I personally thought Nocturnal Animals was excellent. The performances were great. The cinematography, direction, and art direction were all fantastic. The tenacity with which the story within a story was told somehow made the concept seem fresh. And that scene in the middle was horrendously gut wrenching. I – like I’m sure many others – sat with bated breath and white knuckles counting down the seconds until it was over.
A quick synopsis if you need it:
There are basically three parts to the film: the present, the past, and the novel. In the present Amy Adams plays Susan, an art gallery owner with a crappy marriage to a cheating businessman husband.
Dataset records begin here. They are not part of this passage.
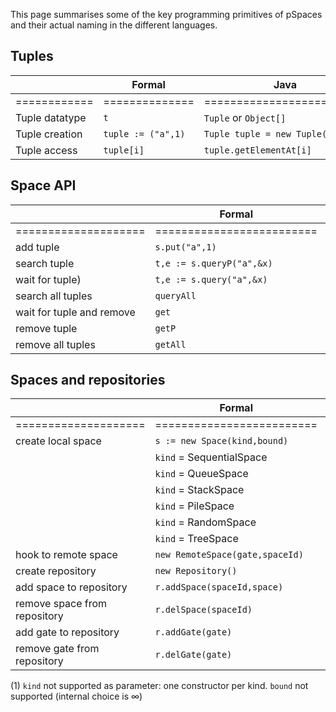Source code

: This page summarises some of the key programming primitives of pSpaces and their actual naming in the different languages. 

## Tuples

| | Formal | Java | C#  | Go | Swift | TypeScript |
| - | - | ---------------------------------------------- | - | - | - | - |
| ============ | ============== | ========================= | ========================= | ========================= | =========================  | ========================= |
| Tuple datatype | `t` | `Tuple` or `Object[]` |  |  `Tuple` or `[]interface{}` | `[TemplateField]` |  |
| Tuple creation | `tuple := ("a",1)` | `Tuple tuple = new Tuple("a",1)`|  | `tuple := CreateTuple("a",1)` | `let tuple = ["a", 1]` | |
| Tuple access | `tuple[i]` | `tuple.getElementAt[i]` |  | `tuple.GetFieldAt(i)` | `tuple[i]` |  |  

## Space API

| | Formal | Java | C#  | Go | Swift | TypeScript |
| - | - | - | - | - | - | - |
| ==================== | ========================= | ======================================================================== | ================================= | ========================= | ==================================================  | ========================= |
| add tuple | `s.put("a",1)` | s.put("a",1) |  | `Put("a",1)` | `s.put(["a",1])` |  |
| search tuple | `t,e := s.queryP("a",&x)` | `Object[] t = s.query(new ActualField("a"),new FormalField(Integer.class())` | `ITuple t = s.Query("a",typeof(int));` | `t,e := s.QueryP("a",&x)` | `let t = s.query(["a",FormalTemplateField(Int.self)])` |  |
| wait for tuple) | `t,e := s.query("a",&x)` | `Object[] t = s.queryP(new ActualField("a"),new FormalField(Integer.class())` |  | `t,e := s.QueryP("a",&x)` | `let t = s.queryp(["a",FormalTemplateField(Int.self)])` |  |
| search all tuples | `queryAll` | `List<Object[]> tl = s.queryAll(new ActualField("a"),new FormalField(Integer.class())` |  | `tl,e := s.QueryAll("a",&x)` | `let t = s.queryAll(["a",FormalTemplateField(Int.self)])` |  |
| wait for tuple and remove | `get` | `Object[] t = s.get(new ActualField("a"),new FormalField(Integer.class())` |  | `t,e := s.Get("a",&x)` | `let t = s.get(["a",FormalTemplateField(Int.self)])` |  |
| remove tuple | `getP` | `Object[] t = s.getP(new ActualField("a"),new FormalField(Integer.class())` |  | `t,e := s.GetP("a",&x)` | `let t = s.getp(["a",FormalTemplateField(Int.self)])` |  |
| remove all tuples | `getAll` | `List<Object[]> tl = s.getAll(new ActualField("a"),new FormalField(Integer.class())` |  | `t,e := s.GetAll("a",&x)` | `let t = s.getAll(["a",FormalTemplateField(Int.self)])` |  |

## Spaces and repositories

| |  Formal | Java | C#  | Go | Swift | TypeScript |
| - | - | - | - | - | - | - |
| ==================== | ========================= | =========================== | ================================= | ========================= | ===========================  | ========================= |
| create local space | `s := new Space(kind,bound)` | (1)  | (1) | (1) | `let s = TupleSpace(kind)` | (1) |
| | `kind` = SequentialSpace | `Space s = new SequentialSpace()` |  |  new Space(uri) |  |  |
| | `kind` = QueueSpace      | `Space s = new FIFOSpace()` |  |  -not supported- | `let s = TupleSpace(TupleList())` |  |
| | `kind` =  StackSpace     | `Space s = new LIFOSpace()` |  | -not supported-  |  |  |
| | `kind` = PileSpace       | -not supported-  |  | -not supported-  |  |  |
| | `kind` = RandomSpace     | -not supported-  |  | -not supported-  |  |  |
| | `kind` = TreeSpace     | -not supported-  |  | -not supported-  | `let s = TupleSpace(TupleList())` |  |
| hook to remote space | `new RemoteSpace(gate,spaceId)` | `new RemoteSpace(uri)` |  | `new RemoteSpace(uri)`| `let rs = RemoteSpace(uri)` |  |
| create repository | `new Repository()` |  |  | -not supported-  | `let sr = SpaceRepository()` |  |
| add space to repository | `r.addSpace(spaceId,space)` |  |  | -not supported-  | `sr.add("id", space)` |  |
| remove space from repository  | `r.delSpace(spaceId)` |  |  | -not supported-  | `sr.remove("id")` |  |
| add gate to repository  | `r.addGate(gate)` |  |  | -not supported-  | `sr.addGate(gate)` |  |
| remove gate from repository  | `r.delGate(gate)` |  |  | -not supported-  | -not yet implemented- |  |

(1) `kind` not supported as parameter: one constructor per kind. `bound` not supported (internal choice is ∞)

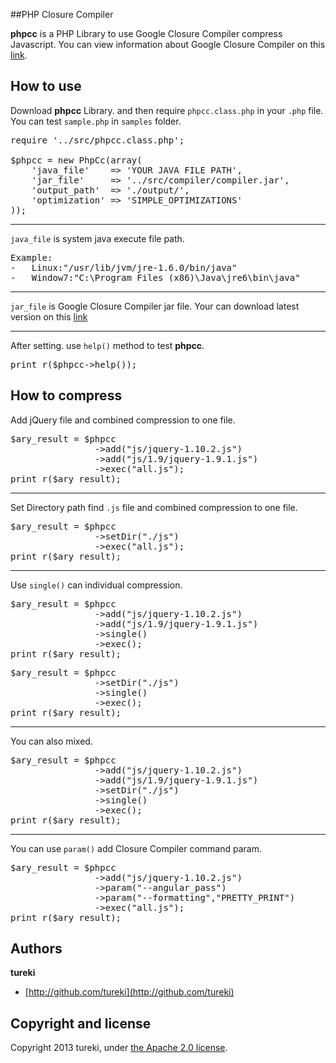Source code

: ##PHP Closure Compiler

**phpcc** is a PHP Library to use Google Closure Compiler compress Javascript.
You can view information about Google Closure Compiler on this [link](https://developers.google.com/closure/compiler/).



## How to use

Download **phpcc** Library. and then require <code>phpcc.class.php</code> in your <code>.php</code> file. You can test <code>sample.php</code> in <code>samples</code> folder.

<pre>
require '../src/phpcc.class.php';

$phpcc = new PhpCc(array(
	'java_file'    => 'YOUR JAVA FILE PATH',
	'jar_file'     => '../src/compiler/compiler.jar', 
	'output_path'  => './output/',
	'optimization' => 'SIMPLE_OPTIMIZATIONS'
));
</pre>



----

<code>java_file</code> is system java execute file path. 
<pre>
Example:
-   Linux:"/usr/lib/jvm/jre-1.6.0/bin/java"
-   Window7:"C:\Program Files (x86)\Java\jre6\bin\java"
</pre>




----

<code>jar_file</code> is Google Closure Compiler jar file. Your can download latest version on this [link](http://code.google.com/p/closure-compiler/wiki/BinaryDownloads)




----

After setting. use <code>help()</code> method to test **phpcc**. 
<pre>
print_r($phpcc->help());
</pre>



## How to compress

Add jQuery file and combined compression to one file.
<pre>
$ary_result = $phpcc
                ->add("js/jquery-1.10.2.js")
                ->add("js/1.9/jquery-1.9.1.js")
                ->exec("all.js");
print_r($ary_result);
</pre>



----

Set Directory path find <code>.js</code> file and combined compression to one file.
<pre>
$ary_result = $phpcc
                ->setDir("./js")
                ->exec("all.js");
print_r($ary_result);
</pre>



----

Use <code>single()</code> can individual compression.
<pre>
$ary_result = $phpcc
                ->add("js/jquery-1.10.2.js")
                ->add("js/1.9/jquery-1.9.1.js")
                ->single()
                ->exec();
print_r($ary_result);
</pre>
<pre>
$ary_result = $phpcc
                ->setDir("./js")
                ->single()
                ->exec();
print_r($ary_result);
</pre>



----

You can also mixed.
<pre>
$ary_result = $phpcc
                ->add("js/jquery-1.10.2.js")
                ->add("js/1.9/jquery-1.9.1.js")
                ->setDir("./js")
                ->single()
                ->exec();
print_r($ary_result);
</pre>



----

You can use <code>param()</code> add Closure Compiler command param.
<pre>
$ary_result = $phpcc
                ->add("js/jquery-1.10.2.js")
                ->param("--angular_pass")
                ->param("--formatting","PRETTY_PRINT")
                ->exec("all.js");
print_r($ary_result);
</pre>



## Authors

**tureki**

+ [http://github.com/tureki](http://github.com/tureki)



## Copyright and license

Copyright 2013 tureki, under [the Apache 2.0 license](LICENSE).
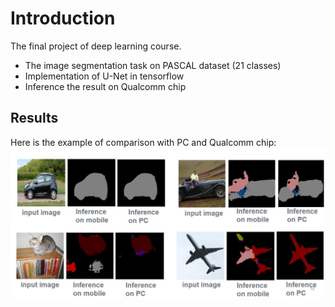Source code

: # Introduction
The final project of deep learning course.
* The image segmentation task on PASCAL dataset (21 classes)  
* Implementation of U-Net in tensorflow
* Inference the result on Qualcomm chip

## Results

Here is the example of comparison with PC and Qualcomm chip:<br>
![result](./example.jpg) 
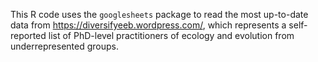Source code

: This R code uses the `googlesheets` package to read the 
most up-to-date data from https://diversifyeeb.wordpress.com/, which
represents a self-reported list of PhD-level practitioners of
ecology and evolution from underrepresented groups.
Susan receives a manuscript from Edward (Jake Gyllenhaal), her ex-husband, entitled “Nocturnal Animals”. As Susan begins to read the transcript we’re taken into the novel, where Tony (also played by Jake Gyllenhaal) and his wife (played by Isla Fisher, and as always Fisher and Adams look very similar) when they run into a group of men, who run them off the road, kidnap Tony’s wife and daughter, and then rape and murder them. The rest of the novel is taken up by Tony’s search for revenge (with the help of Michael Shannon as Detective Bobby Andes). Back in the real world we are shown Edward and Susan’s past marriage in flashbacks, which ended with Susan leaving Edward for her current husband and aborting their baby without his knowledge. The film ends with Edward standing Susan up for their catch up in a restaurant.
You know the part I’m talking about. Everyone who’s seen the film, and probably a fair few that haven’t, know the scene that I’m talking about. That part of the story, and in particular that scene, is harrowing and feels deeply violent.
To recap: Tony is going on holiday to West Texas with his wife and daughter. They have what at first seems like a road rage incident, but quickly turns sour. Tony tries to keep everything under control when three men appear and start acting strange and threatening towards the family, helping to fix a flat tyre they no doubt created. Eventually his wife and daughter are in the car alone, at which point they are abducted. Tony is forced to follow in the other car. He manages to escape and finds their dead bodies the next day with the help of Detective Bobby Andes (Michael Shannon).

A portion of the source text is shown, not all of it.